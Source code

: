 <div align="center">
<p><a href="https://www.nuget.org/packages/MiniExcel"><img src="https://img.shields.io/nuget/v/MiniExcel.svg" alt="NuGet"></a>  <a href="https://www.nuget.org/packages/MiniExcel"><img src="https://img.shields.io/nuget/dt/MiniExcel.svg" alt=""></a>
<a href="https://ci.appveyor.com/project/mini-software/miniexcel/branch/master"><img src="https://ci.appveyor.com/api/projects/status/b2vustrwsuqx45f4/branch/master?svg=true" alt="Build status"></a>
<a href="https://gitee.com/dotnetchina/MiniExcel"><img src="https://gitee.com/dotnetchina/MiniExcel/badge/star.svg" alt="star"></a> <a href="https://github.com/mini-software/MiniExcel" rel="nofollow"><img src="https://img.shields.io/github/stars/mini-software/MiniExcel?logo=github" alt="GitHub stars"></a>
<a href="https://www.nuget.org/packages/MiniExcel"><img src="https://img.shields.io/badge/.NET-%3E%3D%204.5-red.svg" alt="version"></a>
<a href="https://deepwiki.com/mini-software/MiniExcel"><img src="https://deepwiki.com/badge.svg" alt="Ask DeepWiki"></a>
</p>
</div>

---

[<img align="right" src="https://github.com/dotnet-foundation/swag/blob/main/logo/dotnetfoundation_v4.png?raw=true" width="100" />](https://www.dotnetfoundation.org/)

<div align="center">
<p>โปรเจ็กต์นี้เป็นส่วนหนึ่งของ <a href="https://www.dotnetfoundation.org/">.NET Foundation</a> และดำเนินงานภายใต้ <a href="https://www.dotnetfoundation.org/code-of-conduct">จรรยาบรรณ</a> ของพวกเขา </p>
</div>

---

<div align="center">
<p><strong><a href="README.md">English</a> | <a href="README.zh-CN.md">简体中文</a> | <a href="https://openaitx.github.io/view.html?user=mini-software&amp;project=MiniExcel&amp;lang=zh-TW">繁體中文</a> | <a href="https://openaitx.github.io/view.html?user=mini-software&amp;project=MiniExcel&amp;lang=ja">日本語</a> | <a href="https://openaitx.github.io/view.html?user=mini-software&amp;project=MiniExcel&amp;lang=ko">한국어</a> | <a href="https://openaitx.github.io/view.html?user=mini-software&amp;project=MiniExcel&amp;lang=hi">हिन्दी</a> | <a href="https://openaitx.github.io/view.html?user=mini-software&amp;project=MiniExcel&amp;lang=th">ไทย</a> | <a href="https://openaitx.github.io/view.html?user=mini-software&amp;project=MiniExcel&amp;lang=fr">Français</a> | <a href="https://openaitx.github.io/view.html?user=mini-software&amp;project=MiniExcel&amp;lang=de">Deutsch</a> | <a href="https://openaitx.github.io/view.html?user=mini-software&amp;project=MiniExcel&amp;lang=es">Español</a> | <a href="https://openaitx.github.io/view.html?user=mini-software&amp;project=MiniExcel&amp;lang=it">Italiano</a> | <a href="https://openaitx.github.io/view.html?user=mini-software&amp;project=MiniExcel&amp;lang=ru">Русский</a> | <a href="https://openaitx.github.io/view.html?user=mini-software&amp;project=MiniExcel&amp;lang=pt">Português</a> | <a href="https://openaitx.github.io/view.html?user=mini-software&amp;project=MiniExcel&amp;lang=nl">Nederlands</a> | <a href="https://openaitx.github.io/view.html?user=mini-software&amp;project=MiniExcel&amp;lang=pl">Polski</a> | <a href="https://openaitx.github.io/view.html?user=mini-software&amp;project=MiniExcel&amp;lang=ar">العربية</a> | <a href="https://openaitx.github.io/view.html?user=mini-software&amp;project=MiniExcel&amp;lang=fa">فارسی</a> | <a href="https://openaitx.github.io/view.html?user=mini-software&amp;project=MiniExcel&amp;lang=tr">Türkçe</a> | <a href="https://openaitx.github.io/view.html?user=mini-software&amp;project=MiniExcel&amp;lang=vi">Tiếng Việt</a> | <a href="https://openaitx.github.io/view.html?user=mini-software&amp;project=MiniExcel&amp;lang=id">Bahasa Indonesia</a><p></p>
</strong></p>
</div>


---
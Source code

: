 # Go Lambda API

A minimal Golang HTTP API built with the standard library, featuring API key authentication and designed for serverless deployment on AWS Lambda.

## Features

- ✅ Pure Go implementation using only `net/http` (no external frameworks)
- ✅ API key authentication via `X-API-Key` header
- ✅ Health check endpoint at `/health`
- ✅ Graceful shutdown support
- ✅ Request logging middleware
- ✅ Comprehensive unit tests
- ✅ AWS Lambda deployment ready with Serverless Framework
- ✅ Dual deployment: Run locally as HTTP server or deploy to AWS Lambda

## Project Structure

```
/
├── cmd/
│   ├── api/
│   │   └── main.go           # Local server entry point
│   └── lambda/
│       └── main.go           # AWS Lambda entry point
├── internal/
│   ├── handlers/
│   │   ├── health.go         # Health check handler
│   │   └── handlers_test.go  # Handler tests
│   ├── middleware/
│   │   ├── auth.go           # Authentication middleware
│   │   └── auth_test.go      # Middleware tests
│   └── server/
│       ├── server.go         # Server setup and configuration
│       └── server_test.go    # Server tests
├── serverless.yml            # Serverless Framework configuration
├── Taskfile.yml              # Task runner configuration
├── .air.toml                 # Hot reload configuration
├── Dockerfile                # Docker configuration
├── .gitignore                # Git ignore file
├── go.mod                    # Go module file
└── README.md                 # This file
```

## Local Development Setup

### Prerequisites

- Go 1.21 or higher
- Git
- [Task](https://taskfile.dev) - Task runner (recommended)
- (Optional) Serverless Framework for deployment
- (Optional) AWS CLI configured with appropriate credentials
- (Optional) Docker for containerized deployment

§ EXERCISE DETAILS
Tally the lines of the data that contain the string "shields" and report the total alone.

§ ANSWER SECTION
3